4. Нарастание вражды между Востоком и Западом
Новый римский понтифик, пришедший на смену Урбану в 1099 году. Пасхалий II, в целом не был связан восточной политикой своего предшественника и ее целями на заморских территориях. Подход Пасхалия не учитывал значительного улучшения отношений с Константинополем, достигнутого Урбаном. Сознательно лживая пропаганда Боэмунда против Византии вскоре убедила папу, что византийцы — схизматики и доверять им не следует. В результате был избран более жесткий и агрессивный дипломатический курс. Экспорт папской революции в Византию стал главной целью большинства преемников Урбана. Характерно, что в скором времени Римская церковь начала рассматривать поставление собственных патриархов на Востоке как прочную основу своей экклезиологии и дипломатии. «Если бы латинянам было под силу сохранить свою власть в Антиохии и сделать ее традиционной, они могли бы изменить концепцию патриархата на Востоке. Александрию и Константинополь постепенно можно было уподобить Антиохии и Иерусалиму не в смысле богослужения и обряда, но в плане подчинения папе»[190]. Как справедливо отмечалось, если стираются границы между конкретными патриархатами, то и сама идея восточного патриаршества может быть предана забвению. В поисках подтверждения идеи римского универсализма Пасхалий среди прочего обратился к «Константинову дару». Этот текст VIII века (наряду с «Петровыми» текстами Евангелия) якобы давал Риму власть над всеми патриархатами. Папа открыто ссылается на подложный «дар» в послании 1112 года к императору Алексию I, требуя подчинения Константинопольской церкви Риму, «поскольку это было установлено благочестивым государем Константином и подтверждено согласием святых соборов»[191].
И тем не менее, отказ от политики Урбана еще не стал историческим рубежом. Пасхалий просто озвучил позицию, которой все это время придерживались сторонники папских преобразований. Однако результаты нового подхода оказались несомненно отрицательными.

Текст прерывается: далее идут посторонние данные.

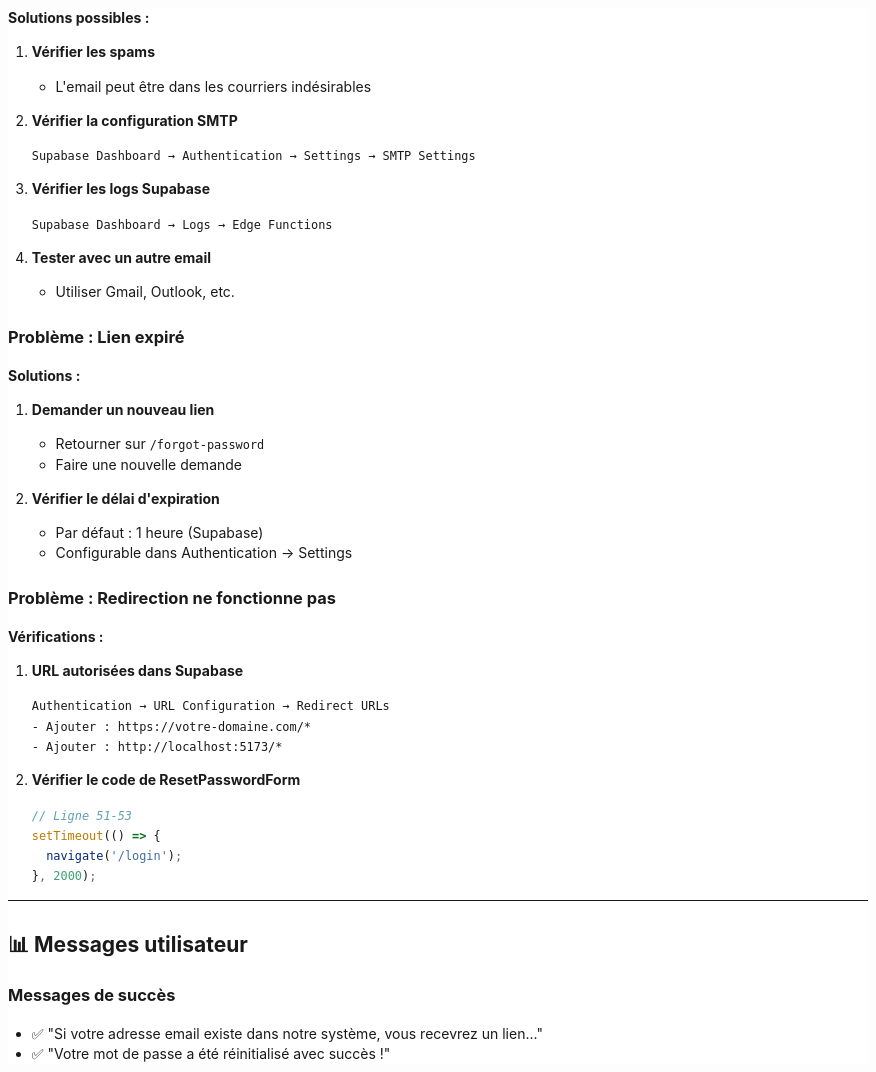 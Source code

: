 **Solutions possibles :**

1. **Vérifier les spams**
   - L'email peut être dans les courriers indésirables

2. **Vérifier la configuration SMTP**
   ```
   Supabase Dashboard → Authentication → Settings → SMTP Settings
   ```

3. **Vérifier les logs Supabase**
   ```
   Supabase Dashboard → Logs → Edge Functions
   ```

4. **Tester avec un autre email**
   - Utiliser Gmail, Outlook, etc.

### Problème : Lien expiré

**Solutions :**

1. **Demander un nouveau lien**
   - Retourner sur `/forgot-password`
   - Faire une nouvelle demande

2. **Vérifier le délai d'expiration**
   - Par défaut : 1 heure (Supabase)
   - Configurable dans Authentication → Settings

### Problème : Redirection ne fonctionne pas

**Vérifications :**

1. **URL autorisées dans Supabase**
   ```
   Authentication → URL Configuration → Redirect URLs
   - Ajouter : https://votre-domaine.com/*
   - Ajouter : http://localhost:5173/*
   ```

2. **Vérifier le code de ResetPasswordForm**
   ```typescript
   // Ligne 51-53
   setTimeout(() => {
     navigate('/login');
   }, 2000);
   ```

---

## 📊 Messages utilisateur

### Messages de succès
- ✅ "Si votre adresse email existe dans notre système, vous recevrez un lien..."
- ✅ "Votre mot de passe a été réinitialisé avec succès !"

Богословский диалог в XII столетии стал значительно менее плодотворным и более полемичным. Ни одна из сторон не проявляла открытости. Когда знаменитый канонист Феодор Вальсамон в конце XII века советовал Александрийскому патриарху воздержаться от дарования причастия всем латинским пленникам (если прежде те не отрекутся от своих «учений и обычаев»), подобное мнение еще не стало всеобщим[192]. Однако точку зрения Вальсамона в то время разделяли уже многие священнослужители, и удивления или недоумения она не вызывала. Конечно, позиция папства не могла не спровоцировать раздражения со стороны империи. События в Сирии, как мы отмечали ранее, привели в серьезное замешательство византийского императора и его правительство. Неудивительно, что в XII столетии дипломатические отношения Комнинов с государствами крестоносцев почти полностью сосредоточились вокруг проблемы возвращения Антиохии и восстановления ее патриархата. Константинополь не мог смириться с утратой сирийской столицы и смещением законного православного патриарха. После изгнания Иоанна IV в 1100 году в столице Византии продолжали избирать кандидатов на эту кафедру. (Вышеупомянутый Феодор Вальсамон сам незадолго до 1189 года был поставлен на Антиохийский престол под именем Феодора IV.) Только этих патриархов Византия считала каноническими предстоятелями Антиохийской церкви, хотя им и приходилось постоянно жить в изгнании. За исключением двух упомянутых периодов реставрации православия, все нареченные на Антиохийскую кафедру неизменно пребывали в Константинополе (обычно в монастыре Одегон) или — в течение некоторого времени в XIII столетии, — при дворе в Никее[193].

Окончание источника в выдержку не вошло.